Nolan again plays with the contemporary linear structure of film, with three intercutting perspectives from land, sea and air, which all move at different speeds. At sea we have Dawson (Mark Rylance) in his small yacht on a rescue mission, in the air we have RAF pilot Harrier (Tom Hardy in a mask again) and on land Tommy, a soldier who is trying to escape in any way he can (Fionn Whitehead). All of the action is framed by DoP Hoyte Van Hoytema, in his second collaboration with Nolan after Interstellar.
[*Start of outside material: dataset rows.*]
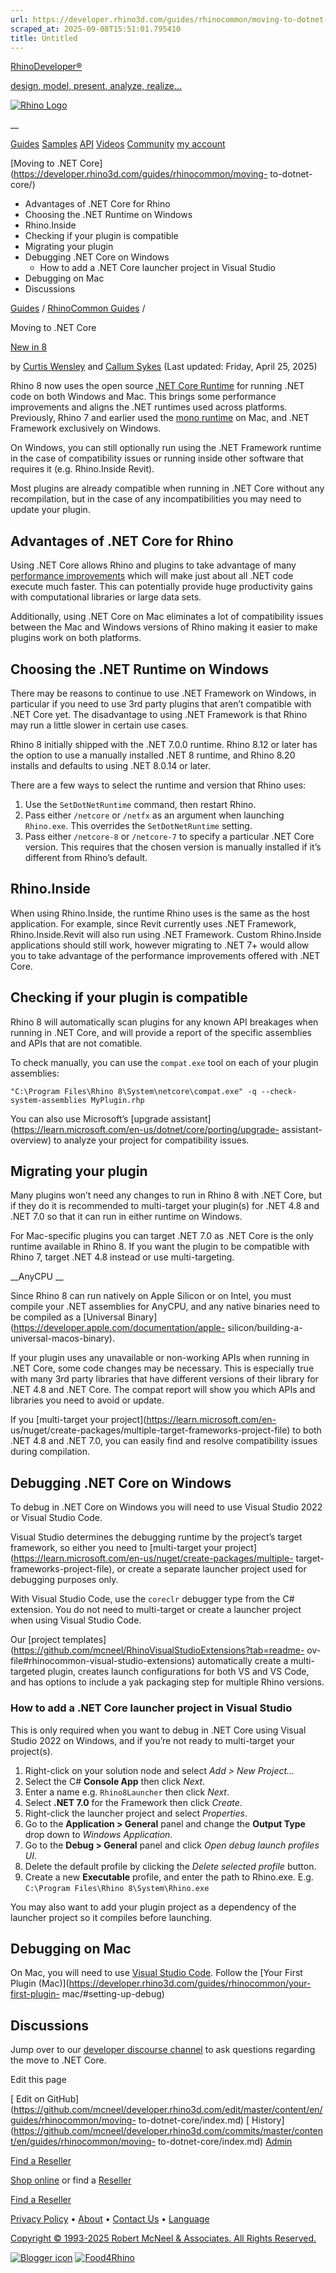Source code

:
 ```yaml
---
url: https://developer.rhino3d.com/guides/rhinocommon/moving-to-dotnet-core/#discussions
scraped_at: 2025-09-08T15:51:01.795410
title: Untitled
---
```


[RhinoDeveloper®](/)

[design, model, present, analyze, realize...](/)

[![Rhino Logo](https://developer.rhino3d.com/images/rhinodevlogo.png)](/)

__

[Guides](https://developer.rhino3d.com/guides)
[Samples](https://developer.rhino3d.com/samples)
[API](https://developer.rhino3d.com/api)
[Videos](https://developer.rhino3d.com/videos)
[Community](https://discourse.mcneel.com/c/rhino-developer) [my account
](https://www.rhino3d.com/my-account/ "Manage your account, licenses, and
teams")

[Moving to .NET Core](https://developer.rhino3d.com/guides/rhinocommon/moving-
to-dotnet-core/)

  * Advantages of .NET Core for Rhino
  * Choosing the .NET Runtime on Windows
  * Rhino.Inside
  * Checking if your plugin is compatible
  * Migrating your plugin
  * Debugging .NET Core on Windows
    * How to add a .NET Core launcher project in Visual Studio
  * Debugging on Mac
  * Discussions

[Guides](https://developer.rhino3d.com/en/guides/) / [RhinoCommon
Guides](https://developer.rhino3d.com/en/guides/rhinocommon/) /

Moving to .NET Core

[New in 8](https://developer.rhino3d.com/8/new)

by [Curtis Wensley](https://discourse.mcneel.com/u/curtisw/) and [Callum
Sykes](https://discourse.mcneel.com/u/Callumsykes/) (Last updated: Friday,
April 25, 2025)

Rhino 8 now uses the open source [.NET Core
Runtime](https://github.com/dotnet/runtime) for running .NET code on both
Windows and Mac. This brings some performance improvements and aligns the .NET
runtimes used across platforms. Previously, Rhino 7 and earlier used the [mono
runtime](https://www.mono-project.com) on Mac, and .NET Framework exclusively
on Windows.

On Windows, you can still optionally run using the .NET Framework runtime in
the case of compatibility issues or running inside other software that
requires it (e.g. Rhino.Inside Revit).

Most plugins are already compatible when running in .NET Core without any
recompilation, but in the case of any incompatibilities you may need to update
your plugin.

## Advantages of .NET Core for Rhino

Using .NET Core allows Rhino and plugins to take advantage of many
[performance
improvements](https://devblogs.microsoft.com/dotnet/performance_improvements_in_net_7/)
which will make just about all .NET code execute much faster. This can
potentially provide huge productivity gains with computational libraries or
large data sets.

Additionally, using .NET Core on Mac eliminates a lot of compatibility issues
between the Mac and Windows versions of Rhino making it easier to make plugins
work on both platforms.

## Choosing the .NET Runtime on Windows

There may be reasons to continue to use .NET Framework on Windows, in
particular if you need to use 3rd party plugins that aren’t compatible with
.NET Core yet. The disadvantage to using .NET Framework is that Rhino may run
a little slower in certain use cases.

Rhino 8 initially shipped with the .NET 7.0.0 runtime. Rhino 8.12 or later has
the option to use a manually installed .NET 8 runtime, and Rhino 8.20 installs
and defaults to using .NET 8.0.14 or later.

There are a few ways to select the runtime and version that Rhino uses:

  1. Use the `SetDotNetRuntime` command, then restart Rhino.
  2. Pass either `/netcore` or `/netfx` as an argument when launching `Rhino.exe`. This overrides the `SetDotNetRuntime` setting.
  3. Pass either `/netcore-8` or `/netcore-7` to specify a particular .NET Core version. This requires that the chosen version is manually installed if it’s different from Rhino’s default.

## Rhino.Inside

When using Rhino.Inside, the runtime Rhino uses is the same as the host
application. For example, since Revit currently uses .NET Framework,
Rhino.Inside.Revit will also run using .NET Framework. Custom Rhino.Inside
applications should still work, however migrating to .NET 7+ would allow you
to take advantage of the performance improvements offered with .NET Core.

## Checking if your plugin is compatible

Rhino 8 will automatically scan plugins for any known API breakages when
running in .NET Core, and will provide a report of the specific assemblies and
APIs that are not comatible.

To check manually, you can use the `compat.exe` tool on each of your plugin
assemblies:

    
    
    "C:\Program Files\Rhino 8\System\netcore\compat.exe" -q --check-system-assemblies MyPlugin.rhp
    

You can also use Microsoft’s [upgrade
assistant](https://learn.microsoft.com/en-us/dotnet/core/porting/upgrade-
assistant-overview) to analyze your project for compatibility issues.

## Migrating your plugin

Many plugins won’t need any changes to run in Rhino 8 with .NET Core, but if
they do it is recommended to multi-target your plugin(s) for .NET 4.8 and .NET
7.0 so that it can run in either runtime on Windows.

For Mac-specific plugins you can target .NET 7.0 as .NET Core is the only
runtime available in Rhino 8. If you want the plugin to be compatible with
Rhino 7, target .NET 4.8 instead or use multi-targeting.

__AnyCPU __

Since Rhino 8 can run natively on Apple Silicon or on Intel, you must compile
your .NET assemblies for AnyCPU, and any native binaries need to be compiled
as a [Universal Binary](https://developer.apple.com/documentation/apple-
silicon/building-a-universal-macos-binary).

If your plugin uses any unavailable or non-working APIs when running in .NET
Core, some code changes may be necessary. This is especially true with many
3rd party libraries that have different versions of their library for .NET 4.8
and .NET Core. The compat report will show you which APIs and libraries you
need to avoid or update.

If you [multi-target your project](https://learn.microsoft.com/en-
us/nuget/create-packages/multiple-target-frameworks-project-file) to both .NET
4.8 and .NET 7.0, you can easily find and resolve compatibility issues during
compilation.

## Debugging .NET Core on Windows

To debug in .NET Core on Windows you will need to use Visual Studio 2022 or
Visual Studio Code.

Visual Studio determines the debugging runtime by the project’s target
framework, so either you need to [multi-target your
project](https://learn.microsoft.com/en-us/nuget/create-packages/multiple-
target-frameworks-project-file), or create a separate launcher project used
for debugging purposes only.

With Visual Studio Code, use the `coreclr` debugger type from the C#
extension. You do not need to multi-target or create a launcher project when
using Visual Studio Code.

Our [project
templates](https://github.com/mcneel/RhinoVisualStudioExtensions?tab=readme-
ov-file#rhinocommon-visual-studio-extensions) automatically create a multi-
targeted plugin, creates launch configurations for both VS and VS Code, and
has options to include a yak packaging step for multiple Rhino versions.

### How to add a .NET Core launcher project in Visual Studio

This is only required when you want to debug in .NET Core using Visual Studio
2022 on Windows, and if you’re not ready to multi-target your project(s).

  1. Right-click on your solution node and select _Add > New Project…_
  2. Select the C# **Console App** then click _Next_.
  3. Enter a name e.g. `Rhino8Launcher` then click _Next_.
  4. Select **.NET 7.0** for the Framework then click _Create_.
  5. Right-click the launcher project and select _Properties_.
  6. Go to the **Application > General** panel and change the **Output Type** drop down to _Windows Application_.
  7. Go to the **Debug > General** panel and click _Open debug launch profiles UI_.
  8. Delete the default profile by clicking the _Delete selected profile_ button.
  9. Create a new **Executable** profile, and enter the path to Rhino.exe. E.g. `C:\Program Files\Rhino 8\System\Rhino.exe`

You may also want to add your plugin project as a dependency of the launcher
project so it compiles before launching.

## Debugging on Mac

On Mac, you will need to use [Visual Studio
Code](https://code.visualstudio.com/). Follow the [Your First Plugin
(Mac)](https://developer.rhino3d.com/guides/rhinocommon/your-first-plugin-
mac/#setting-up-debug)

## Discussions

Jump over to our [developer discourse
channel](https://discourse.mcneel.com/c/rhino-developer/3) to ask questions
regarding the move to .NET Core.

Edit this page

[ Edit on
GitHub](https://github.com/mcneel/developer.rhino3d.com/edit/master/content/en/guides/rhinocommon/moving-
to-dotnet-core/index.md) [
History](https://github.com/mcneel/developer.rhino3d.com/commits/master/content/en/guides/rhinocommon/moving-
to-dotnet-core/index.md) [ Admin](https://developer.rhino3d.com/admin)

[Find a Reseller](https://www.rhino3d.com/sales)

[Shop online](https://www.rhino3d.com/store) or find a
[Reseller](https://www.rhino3d.com/sales)

[Find a Reseller](https://www.rhino3d.com/sales)

[Privacy Policy](https://www.rhino3d.com/privacy) •
[About](https://www.rhino3d.com/mcneel/about) • [Contact
Us](https://www.rhino3d.com/mcneel/contact) • [
Language](https://www.rhino3d.com/language "Change to a different region or
language")

[Copyright © 1993-2025 Robert McNeel & Associates. All Rights
Reserved.](https://www.rhino3d.com/mcneel/about)

[](https://www.facebook.com/McNeelRhinoceros/)
[](https://twitter.com/bobmcneel) [](https://www.linkedin.com/groups/75313/)
[](https://www.youtube.com/user/RhinoGuide/videos) [](https://vimeo.com/rhino)
[![Blogger
icon](https://developer.rhino3d.com/images/blogger.svg)](http://blog.rhino3d.com/)
[![Food4Rhino](https://developer.rhino3d.com/images/f4r_icon_01.svg)](https://www.food4rhino.com)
Despite the harrowing subject matter the images are strikingly beautiful, especially the air battles with Nolan using real aircraft and no reliance on CGI.
For those who thought this review was only moving in ahem, One Direction, an honourable mention must to go pop idol Harry Styles, here in his first film role. Styles, like everyone else auditioned for a role and it’s pleasing to report that his acquits himself very well, as indeed do all the cast. There are no showy or heroic roles here, with everything nicely underplayed. Also, keep your ears open for an uncredited turn from Michael Caine as a voice on the radio.
The Verdict 5/5
Christopher Nolan turns in yet another fabulous film that features a career best score from Hans Zimmer (in my humble opinion). If you get a chance to catch this on an IMAX screen, do. If not your reaction will still be the same…Wow.